PLAYBOY: So you don’t feel exploited by the women who run the pageant, or by the ensuing media coverage? For example, the blogger you mentioned earlier, Alicia, posted a high-resolution, huge picture of your nubbin and also published personal information about you, including admissions you made about your sexual shortcomings. Khona said on her podcast that she would never consider sleeping with a “small” man and then asked you about the size of your “small penis.” The photographers who captured explicit shots of your male organs for sites like Time Out New York and Gothamist were young women. They had no qualms about exposing your genitals on the Internet. Schoolgirls are mocking your “manhood.” Doesn’t it seem like they are all laughing at your expense?
DINKLE: Could be. But hey, a good laugh is hard to come by these days. Someone suggested that the whole point of the pageant is the revenge of feminists, who are tired of wet t-shirt contests and titty bars: “We’re gonna exploit you guys,” they say, “but we’re not gonna celebrate your body, we’re gonna laugh at it.” Now, the ladies who created this pageant will deny that kind of mean-spirited motivation, but sometimes I wonder …. This interview is boring. Let’s watch some more Creek.
[Editor’s Note: 30-minute pause here to watch an episode of Schitt’s Creek.]
PLAYBOY: It remains a mystery to a lot of people why anyone would participate in this pageant, which they see as humiliating, degrading. It doesn’t seem likely that men enter for the money, which is just $500. What did you get out of it?
DINKLE: Well, it’s true that the pageant isn’t as good as sex, but it is kind of a sex fantasy – at least if you have any exhibitionist in you. It’s hundreds of young women at the bar – possibly millions of girls when you count Internet views – having a look-see at your package and then having that image planted in their memory. Now, that image might repulse them, or it might attract them, but it will make some of them think about having sex with you and your little penis, so in that sense you’re kind of mind-fucking them. That’s a turn-on.
PLAYBOY: Sounds suspiciously like masturbation fodder to us.
DINKLE: Good point. If you are an attractive woman and you giggled at or talked about my little penis, there’s a good chance I’ve masturbated about you. Hey, it’s only fair.
It’s a win-win-lose situation. I win because I get to show my junk to so many women. Women win because they get to laugh at my pin-dick, and then share that fun with girlfriends. The only losers are other males who feel threatened by the whole idea. They see the contest as a ceding of sexual power by men to women, and they worry that women might also laugh at their dicks. Actually, let me expand that to a win-win-lose-lose situation, because another loser is the male from other cultures, especially Third World cultures. It drives them nuts to see these laughing American women publicly degrading men like me.

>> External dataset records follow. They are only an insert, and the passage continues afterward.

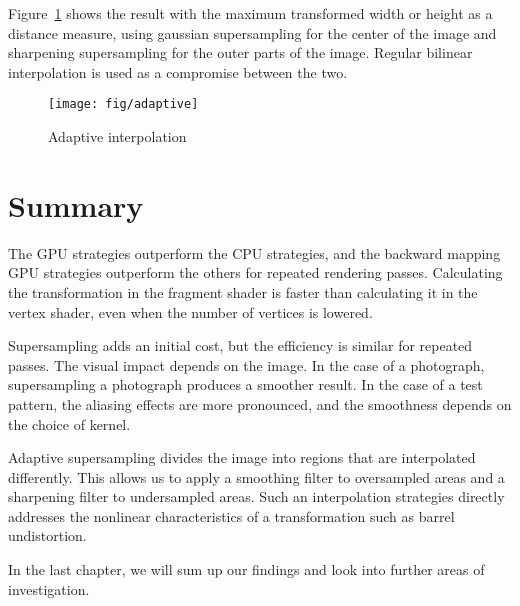 \documentclass[english,12pt]{ifimaster}
\begin{document}
Figure~\ref{fig:adaptive} shows the result with the maximum
transformed width or height as a distance measure, using gaussian
supersampling for the center of the image and sharpening supersampling
for the outer parts of the image. Regular bilinear interpolation is
used as a compromise between the two.

\begin{figure}[b]
  \centering
  \texttt{[image: fig/adaptive]}
  \caption{Adaptive interpolation}
  \label{fig:adaptive}
\end{figure}

\section*{Summary}

The GPU strategies outperform the CPU strategies, and the backward
mapping GPU strategies outperform the others for repeated rendering
passes. Calculating the transformation in the fragment shader is
faster than calculating it in the vertex shader, even when the number
of vertices is lowered.

Supersampling adds an initial cost, but the efficiency is similar for
repeated passes. The visual impact depends on the image. In the case
of a photograph, supersampling a photograph produces a smoother
result. In the case of a test pattern, the aliasing effects are more
pronounced, and the smoothness depends on the choice of kernel.

Adaptive supersampling divides the image into regions that are
interpolated differently. This allows us to apply a smoothing filter
to oversampled areas and a sharpening filter to undersampled areas.
Such an interpolation strategies directly addresses the nonlinear
characteristics of a transformation such as barrel undistortion.

In the last chapter, we will sum up our findings and look into further
areas of investigation.



\end{document}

But mostly, I entered the thing because I thought it was funny, absurd, and subversive, and I love funny, absurd, and subversive.

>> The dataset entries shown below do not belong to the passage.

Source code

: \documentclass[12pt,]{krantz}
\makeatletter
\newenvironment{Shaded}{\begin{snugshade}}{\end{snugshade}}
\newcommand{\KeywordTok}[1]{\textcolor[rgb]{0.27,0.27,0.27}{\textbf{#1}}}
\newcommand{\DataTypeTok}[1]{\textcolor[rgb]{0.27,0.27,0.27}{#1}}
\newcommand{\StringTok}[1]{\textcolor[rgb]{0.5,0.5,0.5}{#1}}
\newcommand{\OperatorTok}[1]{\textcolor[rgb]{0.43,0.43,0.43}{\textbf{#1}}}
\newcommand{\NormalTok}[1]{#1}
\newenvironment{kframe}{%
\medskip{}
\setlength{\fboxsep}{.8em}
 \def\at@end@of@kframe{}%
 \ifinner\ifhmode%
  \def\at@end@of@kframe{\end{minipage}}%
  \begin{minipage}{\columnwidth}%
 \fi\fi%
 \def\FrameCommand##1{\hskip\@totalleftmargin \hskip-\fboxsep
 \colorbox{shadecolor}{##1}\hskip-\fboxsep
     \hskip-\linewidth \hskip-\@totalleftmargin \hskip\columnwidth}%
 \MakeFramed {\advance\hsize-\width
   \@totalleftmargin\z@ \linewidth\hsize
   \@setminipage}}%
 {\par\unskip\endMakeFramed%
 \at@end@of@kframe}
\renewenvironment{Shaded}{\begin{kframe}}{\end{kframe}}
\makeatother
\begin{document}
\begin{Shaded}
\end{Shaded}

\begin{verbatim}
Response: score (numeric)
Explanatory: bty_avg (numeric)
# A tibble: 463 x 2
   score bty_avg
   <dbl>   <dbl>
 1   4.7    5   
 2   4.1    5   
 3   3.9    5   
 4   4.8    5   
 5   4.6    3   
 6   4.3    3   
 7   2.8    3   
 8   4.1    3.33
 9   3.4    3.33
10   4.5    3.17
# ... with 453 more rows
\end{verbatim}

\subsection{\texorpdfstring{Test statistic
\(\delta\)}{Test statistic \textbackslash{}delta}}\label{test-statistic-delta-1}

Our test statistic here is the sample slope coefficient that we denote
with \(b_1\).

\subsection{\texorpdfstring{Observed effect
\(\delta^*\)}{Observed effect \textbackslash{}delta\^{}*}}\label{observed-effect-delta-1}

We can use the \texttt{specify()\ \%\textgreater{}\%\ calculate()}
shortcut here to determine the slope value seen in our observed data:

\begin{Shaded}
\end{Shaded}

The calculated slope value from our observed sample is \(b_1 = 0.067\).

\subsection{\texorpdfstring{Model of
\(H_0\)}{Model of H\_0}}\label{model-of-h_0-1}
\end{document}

“Rip van Dinkle actually had the gall to flash his silver bush-covered dagger in front of the crowd—prompting the young woman in front of me to recoil and whisper to her friend, ‘I can’t believe that just happened,’ even though this is the Smallest Penis Pageant.” — The Daily Beast
PLAYBOY: You mentioned the women who created The Smallest Penis in Brooklyn pageant. Tell us about them.
DINKLE: What is this “us” business? It’s just you and me here.

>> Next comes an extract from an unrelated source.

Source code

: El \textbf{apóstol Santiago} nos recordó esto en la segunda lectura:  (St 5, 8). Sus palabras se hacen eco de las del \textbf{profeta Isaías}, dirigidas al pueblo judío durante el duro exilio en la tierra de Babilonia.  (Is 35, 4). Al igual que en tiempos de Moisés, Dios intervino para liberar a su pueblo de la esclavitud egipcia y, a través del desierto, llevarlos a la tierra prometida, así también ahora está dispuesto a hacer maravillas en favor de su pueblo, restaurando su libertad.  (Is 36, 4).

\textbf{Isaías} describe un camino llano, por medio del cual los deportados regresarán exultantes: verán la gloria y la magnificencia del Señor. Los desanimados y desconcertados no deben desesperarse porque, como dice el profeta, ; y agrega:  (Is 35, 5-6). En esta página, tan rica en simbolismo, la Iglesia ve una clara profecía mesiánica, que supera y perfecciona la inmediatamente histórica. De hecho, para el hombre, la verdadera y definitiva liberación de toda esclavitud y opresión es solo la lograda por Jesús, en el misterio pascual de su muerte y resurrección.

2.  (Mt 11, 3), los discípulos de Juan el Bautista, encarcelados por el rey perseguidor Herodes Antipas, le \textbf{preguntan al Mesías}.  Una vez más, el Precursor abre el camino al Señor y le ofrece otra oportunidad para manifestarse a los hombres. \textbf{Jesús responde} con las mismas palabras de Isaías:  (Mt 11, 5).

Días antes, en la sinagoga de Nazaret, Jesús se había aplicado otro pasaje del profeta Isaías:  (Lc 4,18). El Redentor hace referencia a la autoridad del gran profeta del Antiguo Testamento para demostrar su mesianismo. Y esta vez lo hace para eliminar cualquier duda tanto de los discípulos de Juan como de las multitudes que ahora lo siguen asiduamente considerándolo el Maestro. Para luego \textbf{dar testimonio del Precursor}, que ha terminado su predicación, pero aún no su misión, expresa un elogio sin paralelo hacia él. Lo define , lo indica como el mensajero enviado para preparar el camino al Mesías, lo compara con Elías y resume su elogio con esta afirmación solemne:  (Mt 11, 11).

PLAYBOY: I’m speaking for the magazine.
DINKLE: I see. Like Bill O’Reilly doesn’t speak for himself, he speaks for The Factor. Gotcha. What were you asking me?
PLAYBOY: We — I was asking about the women behind the pageant. Did you sleep with any of them, or any of the female judges, to gain points in the pageant?
DINKLE: Ha ha. There are some real hotties behind the scenes. Too bad I didn’t sleep with them. They call Bobbie Chaset the pageant “dick wrangler,” can’t imagine why. I told her I was upset that in the first two pageants, the only guys who actually flashed the audience were two dudes with average-size dicks. I thought that defeated the purpose of a small-penis pageant, and Bobbie agreed with me. I told her that I would flash the audience this year, and she encouraged me. She also had to deal with Brooklyn police, who threatened to disrupt the contest.
Aimee Arciuolo, who came up with the idea, is a red-headed hottie with legs that stretch to Tallahassee. She told me, “You have a nice ass” while she was helping me adjust my skimpy costume. She did not tell me what she thought of my pecker, although she finger-brushed it when she was measuring me on stage in the first pageant.
PLAYBOY: All of the media stories, most of them written by women, go into detail about the contestants’ small organs, but a number of them singled out you and your shortcomings. Some examples: Erin Calabrese of The New York Post wrote, “Rip van Dinkle flew in from Minnesota to shake his shrimpy spigot before 100 onlookers.” Khona grilled you about “your small penis.” The Village Voice published a full-frontal photo of you on stage with the caption, “Rip van Dinkle shows off his small penis.” Misty Greene, a blogger, posted pictures of your member, describing it as a “shriveled, skinny flap of skin he calls a penis,” and wrote that “it’s another game when you get up on stage in front of the media and make an ass of yourself and your ‘manhood.’” On the Web site CaféMom, female readers posted pictures of your testicles and had this exchange: “Where are his balls!?” “Sadly, probably inside the meat hammock.” “HAHA!” Many of these women seem to derive glee from pointing out the puniness of your sex organs.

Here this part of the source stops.